Stored data:
=====
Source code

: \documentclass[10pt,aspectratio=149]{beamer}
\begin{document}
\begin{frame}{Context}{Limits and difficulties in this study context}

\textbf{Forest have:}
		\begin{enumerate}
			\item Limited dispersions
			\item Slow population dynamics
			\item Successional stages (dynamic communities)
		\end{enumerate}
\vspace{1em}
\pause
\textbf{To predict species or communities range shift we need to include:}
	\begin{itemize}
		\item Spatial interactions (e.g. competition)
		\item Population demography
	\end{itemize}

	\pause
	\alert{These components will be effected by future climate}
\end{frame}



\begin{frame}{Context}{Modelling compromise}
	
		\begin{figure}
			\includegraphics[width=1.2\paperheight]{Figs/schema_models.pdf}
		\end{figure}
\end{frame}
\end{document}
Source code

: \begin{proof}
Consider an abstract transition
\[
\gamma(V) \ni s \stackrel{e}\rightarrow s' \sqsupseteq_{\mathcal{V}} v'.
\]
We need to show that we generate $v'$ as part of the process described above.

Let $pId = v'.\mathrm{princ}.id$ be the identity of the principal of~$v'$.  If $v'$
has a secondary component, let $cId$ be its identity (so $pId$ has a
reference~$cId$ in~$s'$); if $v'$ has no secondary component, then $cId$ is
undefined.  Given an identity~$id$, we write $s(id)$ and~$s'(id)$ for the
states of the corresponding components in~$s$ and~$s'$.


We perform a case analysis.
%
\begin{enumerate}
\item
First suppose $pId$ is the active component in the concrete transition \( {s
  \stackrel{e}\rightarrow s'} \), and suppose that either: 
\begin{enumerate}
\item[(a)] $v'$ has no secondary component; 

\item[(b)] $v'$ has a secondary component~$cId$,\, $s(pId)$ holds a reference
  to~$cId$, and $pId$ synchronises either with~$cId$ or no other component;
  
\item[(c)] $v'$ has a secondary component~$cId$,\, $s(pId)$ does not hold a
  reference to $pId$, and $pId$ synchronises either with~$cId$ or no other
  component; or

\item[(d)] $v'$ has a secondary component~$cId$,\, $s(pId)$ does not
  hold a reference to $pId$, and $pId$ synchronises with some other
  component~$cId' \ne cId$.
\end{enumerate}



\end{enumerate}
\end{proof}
=====
◆ Activity: Nothing from before the line containing "reference~$cId$ in~$s'$); if" should appear; copy that line and each one after it through the last line of the entries, exactly.

◆ Task output:
reference~$cId$ in~$s'$); if $v'$ has no secondary component, then $cId$ is
undefined.  Given an identity~$id$, we write $s(id)$ and~$s'(id)$ for the
states of the corresponding components in~$s$ and~$s'$.


We perform a case analysis.
%
\begin{enumerate}
\item
First suppose $pId$ is the active component in the concrete transition \( {s
  \stackrel{e}\rightarrow s'} \), and suppose that either: 
\begin{enumerate}
\item[(a)] $v'$ has no secondary component; 

\item[(b)] $v'$ has a secondary component~$cId$,\, $s(pId)$ holds a reference
  to~$cId$, and $pId$ synchronises either with~$cId$ or no other component;
  
\item[(c)] $v'$ has a secondary component~$cId$,\, $s(pId)$ does not hold a
  reference to $pId$, and $pId$ synchronises either with~$cId$ or no other
  component; or

\item[(d)] $v'$ has a secondary component~$cId$,\, $s(pId)$ does not
  hold a reference to $pId$, and $pId$ synchronises with some other
  component~$cId' \ne cId$.
\end{enumerate}



\end{enumerate}
\end{proof}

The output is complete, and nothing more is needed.